**What you will do**:
Output must match the data below exactly from its first line through the line that contains "During the initial", with no other line.

[Data records]
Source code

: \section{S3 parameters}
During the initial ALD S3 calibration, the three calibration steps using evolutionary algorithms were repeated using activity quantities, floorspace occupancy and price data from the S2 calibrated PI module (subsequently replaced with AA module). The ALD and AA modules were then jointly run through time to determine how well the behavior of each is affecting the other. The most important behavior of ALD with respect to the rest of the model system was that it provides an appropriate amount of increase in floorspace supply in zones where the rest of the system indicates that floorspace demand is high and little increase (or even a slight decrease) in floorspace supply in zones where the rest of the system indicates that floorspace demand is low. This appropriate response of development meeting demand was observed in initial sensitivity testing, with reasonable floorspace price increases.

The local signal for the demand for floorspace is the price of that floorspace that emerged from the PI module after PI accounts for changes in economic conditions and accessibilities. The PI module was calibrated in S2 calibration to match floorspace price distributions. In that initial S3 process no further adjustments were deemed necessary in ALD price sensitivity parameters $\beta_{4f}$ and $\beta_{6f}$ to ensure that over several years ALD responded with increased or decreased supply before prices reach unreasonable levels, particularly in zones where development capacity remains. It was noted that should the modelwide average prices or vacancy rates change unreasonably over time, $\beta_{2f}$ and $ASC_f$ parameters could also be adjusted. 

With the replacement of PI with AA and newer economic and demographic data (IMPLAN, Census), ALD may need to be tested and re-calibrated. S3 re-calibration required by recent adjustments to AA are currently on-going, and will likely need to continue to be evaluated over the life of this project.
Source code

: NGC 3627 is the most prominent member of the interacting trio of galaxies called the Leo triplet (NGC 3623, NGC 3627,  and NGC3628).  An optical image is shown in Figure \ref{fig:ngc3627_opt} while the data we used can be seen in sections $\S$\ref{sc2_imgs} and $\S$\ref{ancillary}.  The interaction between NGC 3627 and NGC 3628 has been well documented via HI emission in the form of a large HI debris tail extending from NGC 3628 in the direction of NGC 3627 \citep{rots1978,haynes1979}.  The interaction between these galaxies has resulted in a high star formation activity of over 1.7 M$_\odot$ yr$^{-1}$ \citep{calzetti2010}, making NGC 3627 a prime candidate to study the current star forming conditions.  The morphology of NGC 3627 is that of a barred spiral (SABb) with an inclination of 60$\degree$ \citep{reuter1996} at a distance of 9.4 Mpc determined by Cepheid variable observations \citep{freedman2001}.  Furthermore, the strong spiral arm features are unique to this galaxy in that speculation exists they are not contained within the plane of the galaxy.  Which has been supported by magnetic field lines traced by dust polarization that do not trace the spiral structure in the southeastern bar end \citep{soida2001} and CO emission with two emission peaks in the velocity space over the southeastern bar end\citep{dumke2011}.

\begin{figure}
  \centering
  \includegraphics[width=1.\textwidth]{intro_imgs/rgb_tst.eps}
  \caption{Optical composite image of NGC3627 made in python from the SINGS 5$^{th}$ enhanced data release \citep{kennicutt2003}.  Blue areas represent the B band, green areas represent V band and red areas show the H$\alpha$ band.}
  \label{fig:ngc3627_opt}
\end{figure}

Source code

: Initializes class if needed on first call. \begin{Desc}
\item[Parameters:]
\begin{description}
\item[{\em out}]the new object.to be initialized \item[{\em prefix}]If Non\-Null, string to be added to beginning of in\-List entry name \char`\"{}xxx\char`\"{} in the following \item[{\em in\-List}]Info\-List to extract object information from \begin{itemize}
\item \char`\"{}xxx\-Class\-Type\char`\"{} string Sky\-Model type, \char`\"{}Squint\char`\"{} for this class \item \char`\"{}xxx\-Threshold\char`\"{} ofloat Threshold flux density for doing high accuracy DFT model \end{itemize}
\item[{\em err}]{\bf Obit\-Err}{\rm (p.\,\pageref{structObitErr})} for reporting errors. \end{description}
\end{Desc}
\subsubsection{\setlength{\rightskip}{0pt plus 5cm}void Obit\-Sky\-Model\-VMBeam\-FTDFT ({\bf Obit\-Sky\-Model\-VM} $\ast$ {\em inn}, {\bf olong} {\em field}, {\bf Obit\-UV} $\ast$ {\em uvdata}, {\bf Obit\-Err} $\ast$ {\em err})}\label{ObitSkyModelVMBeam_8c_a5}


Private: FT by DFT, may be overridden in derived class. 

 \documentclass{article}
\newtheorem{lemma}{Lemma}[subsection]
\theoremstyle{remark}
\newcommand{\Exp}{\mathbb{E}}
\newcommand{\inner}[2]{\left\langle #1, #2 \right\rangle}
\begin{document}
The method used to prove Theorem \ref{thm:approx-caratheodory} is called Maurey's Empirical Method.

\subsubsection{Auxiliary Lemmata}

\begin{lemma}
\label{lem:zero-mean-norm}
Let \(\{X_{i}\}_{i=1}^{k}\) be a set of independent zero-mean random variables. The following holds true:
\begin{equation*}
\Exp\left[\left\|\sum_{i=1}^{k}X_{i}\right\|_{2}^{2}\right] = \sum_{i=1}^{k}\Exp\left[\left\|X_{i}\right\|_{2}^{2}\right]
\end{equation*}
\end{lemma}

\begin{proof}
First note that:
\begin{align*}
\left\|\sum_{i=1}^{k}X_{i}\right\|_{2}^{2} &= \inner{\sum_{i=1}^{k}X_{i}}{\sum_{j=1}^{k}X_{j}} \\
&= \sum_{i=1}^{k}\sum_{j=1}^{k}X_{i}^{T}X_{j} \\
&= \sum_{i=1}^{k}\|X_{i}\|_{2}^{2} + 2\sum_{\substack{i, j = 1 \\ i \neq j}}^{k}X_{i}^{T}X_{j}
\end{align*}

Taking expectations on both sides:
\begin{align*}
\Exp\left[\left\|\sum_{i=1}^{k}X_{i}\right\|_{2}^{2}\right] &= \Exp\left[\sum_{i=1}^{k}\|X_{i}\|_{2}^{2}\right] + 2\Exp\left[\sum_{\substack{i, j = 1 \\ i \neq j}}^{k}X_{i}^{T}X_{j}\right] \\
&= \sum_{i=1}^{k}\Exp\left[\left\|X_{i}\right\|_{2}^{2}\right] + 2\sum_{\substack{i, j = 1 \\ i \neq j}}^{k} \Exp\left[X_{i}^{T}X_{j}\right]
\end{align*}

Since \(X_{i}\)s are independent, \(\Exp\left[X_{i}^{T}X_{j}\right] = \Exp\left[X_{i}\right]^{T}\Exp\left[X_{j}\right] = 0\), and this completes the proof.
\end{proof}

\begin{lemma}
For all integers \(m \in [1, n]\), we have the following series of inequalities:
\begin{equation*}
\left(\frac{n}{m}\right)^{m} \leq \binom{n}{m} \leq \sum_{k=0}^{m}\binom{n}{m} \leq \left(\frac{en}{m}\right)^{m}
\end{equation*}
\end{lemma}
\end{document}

**Finished task**:
Source code

: \section{S3 parameters}
During the initial ALD S3 calibration, the three calibration steps using evolutionary algorithms were repeated using activity quantities, floorspace occupancy and price data from the S2 calibrated PI module (subsequently replaced with AA module). The ALD and AA modules were then jointly run through time to determine how well the behavior of each is affecting the other. The most important behavior of ALD with respect to the rest of the model system was that it provides an appropriate amount of increase in floorspace supply in zones where the rest of the system indicates that floorspace demand is high and little increase (or even a slight decrease) in floorspace supply in zones where the rest of the system indicates that floorspace demand is low. This appropriate response of development meeting demand was observed in initial sensitivity testing, with reasonable floorspace price increases.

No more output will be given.